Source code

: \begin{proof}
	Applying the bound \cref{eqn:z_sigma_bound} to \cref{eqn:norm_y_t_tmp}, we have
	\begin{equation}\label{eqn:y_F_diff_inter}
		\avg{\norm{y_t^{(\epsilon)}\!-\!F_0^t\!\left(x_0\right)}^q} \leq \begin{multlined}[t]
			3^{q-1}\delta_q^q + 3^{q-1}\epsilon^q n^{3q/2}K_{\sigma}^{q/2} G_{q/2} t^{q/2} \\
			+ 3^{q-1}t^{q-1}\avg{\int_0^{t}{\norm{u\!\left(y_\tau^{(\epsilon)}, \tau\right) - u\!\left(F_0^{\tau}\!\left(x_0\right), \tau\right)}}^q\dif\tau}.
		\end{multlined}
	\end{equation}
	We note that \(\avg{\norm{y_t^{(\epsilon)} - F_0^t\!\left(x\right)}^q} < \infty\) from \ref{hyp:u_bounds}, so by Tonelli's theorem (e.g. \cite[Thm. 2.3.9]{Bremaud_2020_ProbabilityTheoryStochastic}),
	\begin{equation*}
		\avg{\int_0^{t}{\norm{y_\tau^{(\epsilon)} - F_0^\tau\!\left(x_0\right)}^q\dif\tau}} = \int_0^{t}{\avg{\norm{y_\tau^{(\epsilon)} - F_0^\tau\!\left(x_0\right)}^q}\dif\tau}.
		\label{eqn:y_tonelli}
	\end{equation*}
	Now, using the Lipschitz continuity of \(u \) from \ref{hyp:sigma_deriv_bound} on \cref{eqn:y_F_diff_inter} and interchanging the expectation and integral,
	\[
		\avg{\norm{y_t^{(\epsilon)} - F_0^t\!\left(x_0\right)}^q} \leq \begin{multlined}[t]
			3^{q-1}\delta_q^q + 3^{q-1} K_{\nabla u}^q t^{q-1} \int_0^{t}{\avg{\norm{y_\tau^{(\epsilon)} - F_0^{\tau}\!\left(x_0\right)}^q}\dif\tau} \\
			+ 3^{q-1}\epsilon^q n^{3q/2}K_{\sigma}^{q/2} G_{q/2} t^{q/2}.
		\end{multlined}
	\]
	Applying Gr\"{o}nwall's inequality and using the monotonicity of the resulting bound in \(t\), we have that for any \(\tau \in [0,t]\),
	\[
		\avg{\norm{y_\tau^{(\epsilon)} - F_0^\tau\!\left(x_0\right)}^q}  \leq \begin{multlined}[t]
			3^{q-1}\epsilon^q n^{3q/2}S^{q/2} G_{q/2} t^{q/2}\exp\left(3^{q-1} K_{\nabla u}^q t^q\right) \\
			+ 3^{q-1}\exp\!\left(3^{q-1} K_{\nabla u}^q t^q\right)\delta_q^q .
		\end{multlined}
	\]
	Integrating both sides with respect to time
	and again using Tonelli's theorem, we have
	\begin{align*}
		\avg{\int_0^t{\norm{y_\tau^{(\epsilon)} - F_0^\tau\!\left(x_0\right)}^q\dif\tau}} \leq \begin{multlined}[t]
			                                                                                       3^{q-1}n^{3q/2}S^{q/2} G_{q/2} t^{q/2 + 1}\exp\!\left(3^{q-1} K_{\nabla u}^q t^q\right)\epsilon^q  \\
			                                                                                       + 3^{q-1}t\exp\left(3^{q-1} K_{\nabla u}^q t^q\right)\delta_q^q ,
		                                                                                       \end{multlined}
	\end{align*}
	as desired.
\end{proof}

* * *

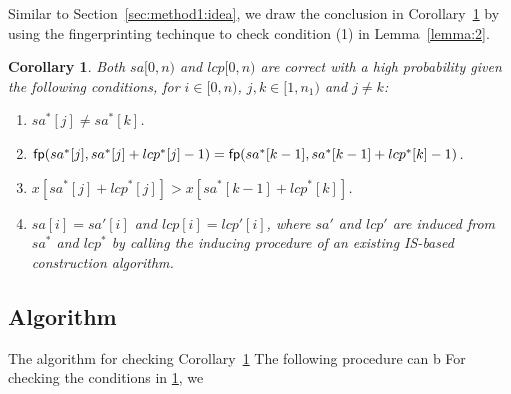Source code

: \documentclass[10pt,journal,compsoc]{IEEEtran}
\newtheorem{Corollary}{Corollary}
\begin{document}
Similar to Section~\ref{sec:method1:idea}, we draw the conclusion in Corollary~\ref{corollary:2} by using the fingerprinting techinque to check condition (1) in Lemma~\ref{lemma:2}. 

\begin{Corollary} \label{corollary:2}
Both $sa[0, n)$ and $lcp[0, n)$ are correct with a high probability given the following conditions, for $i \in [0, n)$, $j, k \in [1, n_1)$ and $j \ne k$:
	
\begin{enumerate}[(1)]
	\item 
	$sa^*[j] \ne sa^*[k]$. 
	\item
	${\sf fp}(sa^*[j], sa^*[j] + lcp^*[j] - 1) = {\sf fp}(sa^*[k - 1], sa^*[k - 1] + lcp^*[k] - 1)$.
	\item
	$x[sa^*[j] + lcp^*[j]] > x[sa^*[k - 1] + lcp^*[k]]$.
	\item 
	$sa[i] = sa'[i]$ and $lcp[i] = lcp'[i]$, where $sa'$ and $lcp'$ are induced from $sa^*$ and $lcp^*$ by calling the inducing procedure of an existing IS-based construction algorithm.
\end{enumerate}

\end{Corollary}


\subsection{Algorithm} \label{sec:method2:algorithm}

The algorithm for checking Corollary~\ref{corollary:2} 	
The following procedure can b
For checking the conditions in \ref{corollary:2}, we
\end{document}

TASK DIRECTIONS
Look through the records and copy down every line that holds "from".

SOLUTION TO THIS EXERCISE
	We note that \(\avg{\norm{y_t^{(\epsilon)} - F_0^t\!\left(x\right)}^q} < \infty\) from \ref{hyp:u_bounds}, so by Tonelli's theorem (e.g. \cite[Thm. 2.3.9]{Bremaud_2020_ProbabilityTheoryStochastic}),
	Now, using the Lipschitz continuity of \(u \) from \ref{hyp:sigma_deriv_bound} on \cref{eqn:y_F_diff_inter} and interchanging the expectation and integral,
	$sa[i] = sa'[i]$ and $lcp[i] = lcp'[i]$, where $sa'$ and $lcp'$ are induced from $sa^*$ and $lcp^*$ by calling the inducing procedure of an existing IS-based construction algorithm.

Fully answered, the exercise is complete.